Within the data that follows, set down exactly the lines from the one containing "the outside, the" through the one containing "the group. The interest income from these", both ends included.

Plain-text document sources
===============
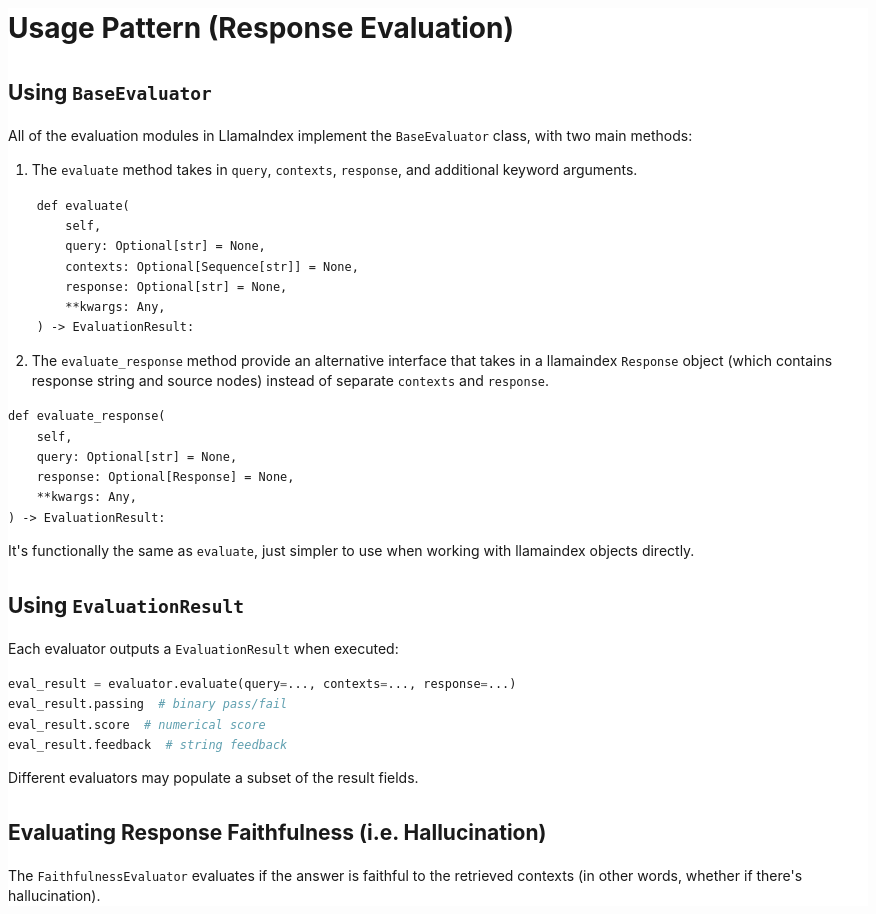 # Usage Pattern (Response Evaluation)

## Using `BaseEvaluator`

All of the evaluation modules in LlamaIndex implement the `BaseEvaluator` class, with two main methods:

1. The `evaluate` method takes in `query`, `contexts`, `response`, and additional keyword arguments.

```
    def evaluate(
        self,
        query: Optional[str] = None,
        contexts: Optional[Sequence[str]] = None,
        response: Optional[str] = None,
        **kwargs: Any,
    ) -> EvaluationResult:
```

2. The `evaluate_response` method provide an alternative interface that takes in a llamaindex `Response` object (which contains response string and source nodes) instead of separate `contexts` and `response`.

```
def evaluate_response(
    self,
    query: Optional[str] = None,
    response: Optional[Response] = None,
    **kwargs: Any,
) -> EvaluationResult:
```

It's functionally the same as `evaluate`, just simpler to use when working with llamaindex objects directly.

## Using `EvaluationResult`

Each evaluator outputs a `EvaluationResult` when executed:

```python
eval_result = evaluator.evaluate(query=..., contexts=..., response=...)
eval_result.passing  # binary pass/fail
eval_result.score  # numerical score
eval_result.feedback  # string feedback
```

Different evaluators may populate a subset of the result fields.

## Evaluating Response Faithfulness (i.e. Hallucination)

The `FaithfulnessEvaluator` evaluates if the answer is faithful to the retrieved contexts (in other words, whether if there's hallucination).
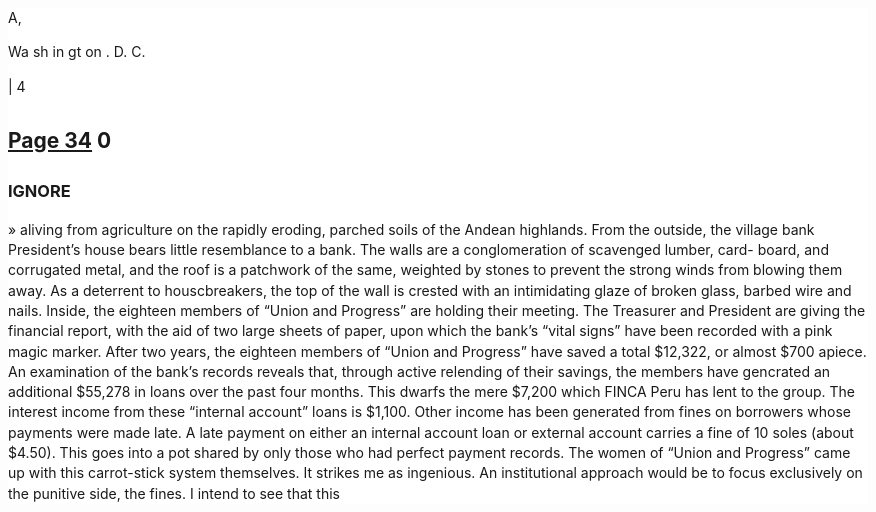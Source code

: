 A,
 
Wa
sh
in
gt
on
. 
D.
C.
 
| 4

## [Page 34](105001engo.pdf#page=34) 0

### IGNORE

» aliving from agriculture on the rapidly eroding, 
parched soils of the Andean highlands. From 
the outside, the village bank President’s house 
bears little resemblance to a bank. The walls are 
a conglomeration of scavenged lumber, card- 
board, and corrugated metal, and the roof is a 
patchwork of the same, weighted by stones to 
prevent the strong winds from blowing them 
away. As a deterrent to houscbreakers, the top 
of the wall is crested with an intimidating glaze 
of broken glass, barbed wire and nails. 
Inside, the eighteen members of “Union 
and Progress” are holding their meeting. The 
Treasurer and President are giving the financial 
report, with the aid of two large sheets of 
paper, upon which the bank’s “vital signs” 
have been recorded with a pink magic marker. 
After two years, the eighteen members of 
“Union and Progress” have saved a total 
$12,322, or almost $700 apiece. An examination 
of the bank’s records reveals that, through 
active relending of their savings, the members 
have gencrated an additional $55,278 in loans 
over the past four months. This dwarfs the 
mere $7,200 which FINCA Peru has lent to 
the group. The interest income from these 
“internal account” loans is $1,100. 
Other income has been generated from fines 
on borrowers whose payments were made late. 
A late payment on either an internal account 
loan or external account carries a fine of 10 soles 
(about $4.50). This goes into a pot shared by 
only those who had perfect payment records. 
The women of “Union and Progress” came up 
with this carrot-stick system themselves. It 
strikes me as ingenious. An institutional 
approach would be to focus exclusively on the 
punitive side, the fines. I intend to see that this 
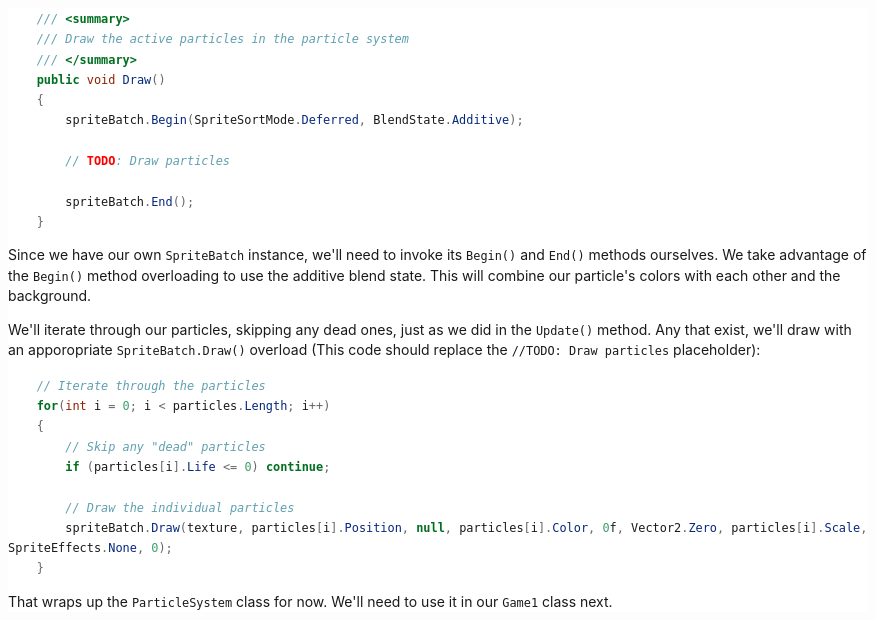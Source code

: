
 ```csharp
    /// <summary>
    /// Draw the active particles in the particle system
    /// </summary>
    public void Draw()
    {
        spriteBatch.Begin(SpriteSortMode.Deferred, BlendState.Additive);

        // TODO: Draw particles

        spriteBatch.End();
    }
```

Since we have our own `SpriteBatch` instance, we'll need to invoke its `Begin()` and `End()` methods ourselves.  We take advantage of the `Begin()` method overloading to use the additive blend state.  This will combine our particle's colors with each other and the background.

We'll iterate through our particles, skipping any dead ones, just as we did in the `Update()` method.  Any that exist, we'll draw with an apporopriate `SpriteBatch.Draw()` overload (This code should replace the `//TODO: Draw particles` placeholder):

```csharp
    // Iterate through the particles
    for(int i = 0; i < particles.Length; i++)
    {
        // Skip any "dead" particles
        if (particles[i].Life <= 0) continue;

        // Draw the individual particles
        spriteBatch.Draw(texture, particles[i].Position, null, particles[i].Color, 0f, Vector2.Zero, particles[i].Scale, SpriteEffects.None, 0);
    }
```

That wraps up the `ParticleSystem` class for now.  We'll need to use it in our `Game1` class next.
===============
*RESULT OF THE TASK*.
the outside, the village bank President’s house 
bears little resemblance to a bank. The walls are 
a conglomeration of scavenged lumber, card- 
board, and corrugated metal, and the roof is a 
patchwork of the same, weighted by stones to 
prevent the strong winds from blowing them 
away. As a deterrent to houscbreakers, the top 
of the wall is crested with an intimidating glaze 
of broken glass, barbed wire and nails. 
Inside, the eighteen members of “Union 
and Progress” are holding their meeting. The 
Treasurer and President are giving the financial 
report, with the aid of two large sheets of 
paper, upon which the bank’s “vital signs” 
have been recorded with a pink magic marker. 
After two years, the eighteen members of 
“Union and Progress” have saved a total 
$12,322, or almost $700 apiece. An examination 
of the bank’s records reveals that, through 
active relending of their savings, the members 
have gencrated an additional $55,278 in loans 
over the past four months. This dwarfs the 
mere $7,200 which FINCA Peru has lent to 
the group. The interest income from these 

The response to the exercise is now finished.